PROBLEM REQUIREMENTS: With the records below as your source, retype each line exactly from the top down to the line that contains "現在のインポートURLからは年度の指定はできません。", and include that line.

Items from a data source:
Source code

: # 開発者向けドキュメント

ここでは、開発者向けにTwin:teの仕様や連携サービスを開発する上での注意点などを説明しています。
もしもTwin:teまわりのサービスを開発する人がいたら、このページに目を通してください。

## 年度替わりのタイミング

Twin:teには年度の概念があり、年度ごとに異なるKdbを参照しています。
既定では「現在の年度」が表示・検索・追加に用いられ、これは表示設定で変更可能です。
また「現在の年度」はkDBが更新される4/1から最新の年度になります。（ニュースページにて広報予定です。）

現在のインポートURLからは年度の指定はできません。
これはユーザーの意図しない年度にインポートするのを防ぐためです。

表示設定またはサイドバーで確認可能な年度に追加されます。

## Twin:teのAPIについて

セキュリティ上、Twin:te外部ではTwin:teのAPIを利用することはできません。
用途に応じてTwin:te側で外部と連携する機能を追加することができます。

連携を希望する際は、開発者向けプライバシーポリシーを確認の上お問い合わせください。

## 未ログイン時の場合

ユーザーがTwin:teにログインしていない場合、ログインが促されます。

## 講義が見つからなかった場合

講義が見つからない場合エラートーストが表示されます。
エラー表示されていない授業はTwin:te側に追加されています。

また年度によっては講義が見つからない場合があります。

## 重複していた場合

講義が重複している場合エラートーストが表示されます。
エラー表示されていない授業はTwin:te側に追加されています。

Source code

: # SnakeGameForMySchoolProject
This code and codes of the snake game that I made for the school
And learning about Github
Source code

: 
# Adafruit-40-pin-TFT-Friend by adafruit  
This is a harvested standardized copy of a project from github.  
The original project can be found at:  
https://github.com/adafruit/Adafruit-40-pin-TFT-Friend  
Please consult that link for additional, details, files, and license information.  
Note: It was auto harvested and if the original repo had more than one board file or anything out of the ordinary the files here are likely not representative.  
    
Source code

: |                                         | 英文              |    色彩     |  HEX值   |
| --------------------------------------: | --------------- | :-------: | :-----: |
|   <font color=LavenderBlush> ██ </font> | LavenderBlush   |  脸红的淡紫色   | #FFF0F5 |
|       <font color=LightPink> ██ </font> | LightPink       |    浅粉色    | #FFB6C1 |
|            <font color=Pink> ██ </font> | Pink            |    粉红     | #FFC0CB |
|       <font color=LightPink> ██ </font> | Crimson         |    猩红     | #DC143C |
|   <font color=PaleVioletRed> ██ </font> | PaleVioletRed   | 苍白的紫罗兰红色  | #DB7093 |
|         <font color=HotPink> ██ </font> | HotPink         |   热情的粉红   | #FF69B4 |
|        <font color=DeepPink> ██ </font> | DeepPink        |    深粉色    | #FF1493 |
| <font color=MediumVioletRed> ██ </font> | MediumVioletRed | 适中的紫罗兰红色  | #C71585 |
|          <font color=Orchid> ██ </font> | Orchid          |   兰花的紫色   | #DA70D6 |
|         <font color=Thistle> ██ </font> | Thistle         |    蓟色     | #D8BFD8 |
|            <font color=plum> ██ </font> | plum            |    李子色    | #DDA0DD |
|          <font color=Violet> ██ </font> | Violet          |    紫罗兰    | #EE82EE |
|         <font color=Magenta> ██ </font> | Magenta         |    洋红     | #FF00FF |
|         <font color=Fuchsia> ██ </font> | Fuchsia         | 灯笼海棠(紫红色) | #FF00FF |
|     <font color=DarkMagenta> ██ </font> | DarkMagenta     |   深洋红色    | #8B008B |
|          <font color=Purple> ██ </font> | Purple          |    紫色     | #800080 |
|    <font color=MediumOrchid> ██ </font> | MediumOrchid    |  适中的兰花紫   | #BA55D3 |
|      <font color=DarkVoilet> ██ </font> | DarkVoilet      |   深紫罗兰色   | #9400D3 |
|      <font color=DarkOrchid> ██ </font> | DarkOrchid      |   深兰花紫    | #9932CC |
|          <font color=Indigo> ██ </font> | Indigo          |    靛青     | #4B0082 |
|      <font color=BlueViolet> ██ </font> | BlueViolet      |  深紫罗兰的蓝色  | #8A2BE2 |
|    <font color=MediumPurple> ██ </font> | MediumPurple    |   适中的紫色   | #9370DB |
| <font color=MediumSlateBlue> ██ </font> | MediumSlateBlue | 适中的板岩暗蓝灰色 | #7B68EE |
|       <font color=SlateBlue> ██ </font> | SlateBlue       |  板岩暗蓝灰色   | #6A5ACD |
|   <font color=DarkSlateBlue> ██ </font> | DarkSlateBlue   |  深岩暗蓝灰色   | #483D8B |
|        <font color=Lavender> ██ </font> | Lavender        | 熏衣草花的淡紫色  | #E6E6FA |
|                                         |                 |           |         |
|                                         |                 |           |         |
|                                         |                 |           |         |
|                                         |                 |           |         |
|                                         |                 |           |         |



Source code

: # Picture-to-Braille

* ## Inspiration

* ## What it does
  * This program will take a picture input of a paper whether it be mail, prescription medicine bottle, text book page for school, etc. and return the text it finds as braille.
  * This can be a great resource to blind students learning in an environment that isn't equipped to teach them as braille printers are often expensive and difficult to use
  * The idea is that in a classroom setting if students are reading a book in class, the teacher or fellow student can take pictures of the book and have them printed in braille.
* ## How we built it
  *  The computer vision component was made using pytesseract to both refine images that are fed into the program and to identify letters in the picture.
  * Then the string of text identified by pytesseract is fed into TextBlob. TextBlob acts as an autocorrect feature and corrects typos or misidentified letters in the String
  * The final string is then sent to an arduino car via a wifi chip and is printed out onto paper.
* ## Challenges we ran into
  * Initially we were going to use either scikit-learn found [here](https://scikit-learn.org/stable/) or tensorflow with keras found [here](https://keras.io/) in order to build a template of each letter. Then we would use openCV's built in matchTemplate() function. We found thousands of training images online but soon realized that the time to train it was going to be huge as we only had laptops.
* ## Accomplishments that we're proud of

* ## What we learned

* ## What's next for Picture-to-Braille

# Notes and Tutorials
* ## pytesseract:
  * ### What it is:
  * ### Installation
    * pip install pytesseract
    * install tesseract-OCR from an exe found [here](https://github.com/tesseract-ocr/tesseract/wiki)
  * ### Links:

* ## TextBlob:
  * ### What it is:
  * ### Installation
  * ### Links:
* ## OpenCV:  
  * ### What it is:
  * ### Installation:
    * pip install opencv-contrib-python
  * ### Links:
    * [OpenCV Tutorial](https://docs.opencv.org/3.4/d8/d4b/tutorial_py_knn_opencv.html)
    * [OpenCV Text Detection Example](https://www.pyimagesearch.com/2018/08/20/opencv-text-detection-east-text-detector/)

EXERCISE RESPONSE:
Source code

: # 開発者向けドキュメント

ここでは、開発者向けにTwin:teの仕様や連携サービスを開発する上での注意点などを説明しています。
もしもTwin:teまわりのサービスを開発する人がいたら、このページに目を通してください。

## 年度替わりのタイミング

Twin:teには年度の概念があり、年度ごとに異なるKdbを参照しています。
既定では「現在の年度」が表示・検索・追加に用いられ、これは表示設定で変更可能です。
また「現在の年度」はkDBが更新される4/1から最新の年度になります。（ニュースページにて広報予定です。）

現在のインポートURLからは年度の指定はできません。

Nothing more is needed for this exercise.